Este ano se constitui um importante momento de celebração dos 2025 anos do nascimento de Jesus Cristo. A celebração do Jubileu de um Ano Santo estende-se para toda a Igreja Católica, desde Roma até a mais simples comunidade, na qual os fiéis se reúnem devotamente para celebrar a Palavra e a Eucaristia.

O tema deste Ano Santo é a Esperança, por isso, o pedido do Papa Francisco, para que sejamos todos “peregrinos de esperança”, recordando-nos assim que “a esperança não decepciona”.

O Jubileu, segundo o Papa Francisco, deve ser celebrado não apenas em Roma, mas em todas as dioceses no mundo. Na Arquidiocese de Santa Maria, o início do Jubileu foi no dia 29 de dezembro de 2024, onde realizamos uma peregrinação que partiu da Paróquia do Bom Fim, às 15h, até a Catedral. Todas as paróquias tiveram representantes nessa celebração inaugural, manifestando a comunhão.

Ao longo de 2025 acontecerão, em nossa Arquidiocese, as iniciativas do Jubileu propostas na Bula papal, envolvendo as paróquias, comunidades religiosas, pastorais e outras organizações e expressões da vida eclesial e social.

Designamos o Santuário Basílica Nossa Senhora Medianeira, para que, depois de nossa Catedral Metropolitana, seja a igreja onde se celebrem os jubileus ao longo de 2025. As peregrinações, as confissões, as celebrações eucarísticas e a indulgência plenária do Jubileu serão ali celebradas com todo zelo e devoção exigidos para a aquisição dos bens jubilares. Divulgaremos em tempo o cronograma das peregrinações e celebrações.

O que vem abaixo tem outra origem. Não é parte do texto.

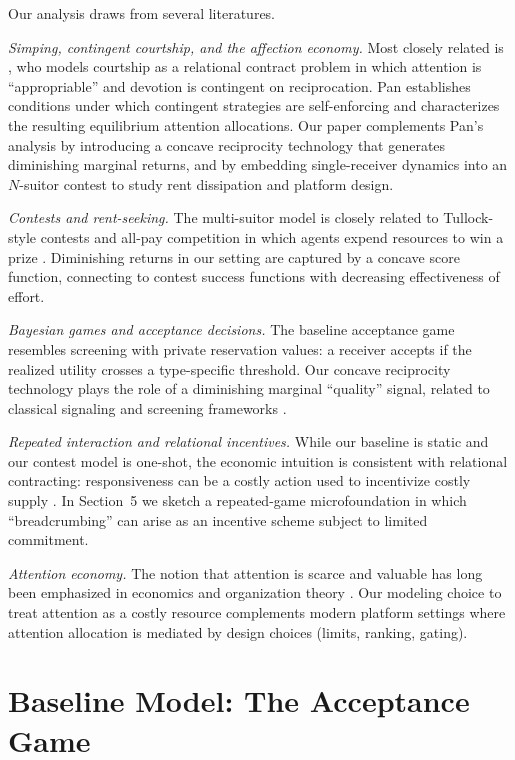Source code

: \documentclass[AER]{AEA}
\begin{document}
Our analysis draws from several literatures.

\textit{Simping, contingent courtship, and the affection economy.} Most closely related is
\citet{Price2026}, who models courtship as a relational contract problem in which attention
is ``appropriable'' and devotion is contingent on reciprocation. Pan establishes conditions
under which contingent strategies are self-enforcing and characterizes the resulting
equilibrium attention allocations. Our paper complements Pan's analysis by introducing a
concave reciprocity technology that generates diminishing marginal returns, and by
embedding single-receiver dynamics into an $N$-suitor contest to study rent dissipation
and platform design.

\textit{Contests and rent-seeking.} The multi-suitor model is closely related to
Tullock-style contests and all-pay competition in which agents expend resources to win a
prize \citep{Tullock1980, Konrad2009}. Diminishing returns in our setting are captured by
a concave score function, connecting to contest success functions with decreasing
effectiveness of effort.

\textit{Bayesian games and acceptance decisions.} The baseline acceptance game resembles
screening with private reservation values: a receiver accepts if the realized utility
crosses a type-specific threshold. Our concave reciprocity technology plays the role of a
diminishing marginal ``quality'' signal, related to classical signaling and screening
frameworks \citep{Spence1973, Riley2001}.

\textit{Repeated interaction and relational incentives.} While our baseline is static and
our contest model is one-shot, the economic intuition is consistent with relational
contracting: responsiveness can be a costly action used to incentivize costly supply
\citep{BakerGibbonsMurphy2002, Levin2003}. In Section~5 we sketch a repeated-game
microfoundation in which ``breadcrumbing'' can arise as an incentive scheme subject to
limited commitment.

\textit{Attention economy.} The notion that attention is scarce and valuable has long been
emphasized in economics and organization theory \citep{Simon1971}. Our modeling choice to
treat attention as a costly resource complements modern platform settings where attention
allocation is mediated by design choices (limits, ranking, gating).

\section{Baseline Model: The Acceptance Game}
\end{document}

Conforme a Bula, em cada celebração jubilar, muitas iniciativas mostrem sinais de esperança. A mais contundente será a postura de toda a nossa Arquidiocese em não promover ‘reuniões dançantes’ nas festas dos santos padroeiros das comunidades, bem como a não comercialização de bebidas alcoólicas em todos os eventos da Igreja Católica na Arquidiocese. Sobre a não comercialização de álcool a Igreja no Brasil já orientou desde 2013 no documento 100. Vamos concretizar essa diretriz agora. Apontando, com isso, que uma nova forma de celebração e valorização da vida é possível garantindo a dignidade humana e da família.

Desejamos ardentemente que este Jubileu seja verdadeiramente um “ano da graça do Senhor” e um despertar de todos os cristãos para o verdadeiro seguimento de Nosso Senhor Jesus Cristo, que a 2025 anos, encarnou-se por nós seres humanos e para nossa salvação.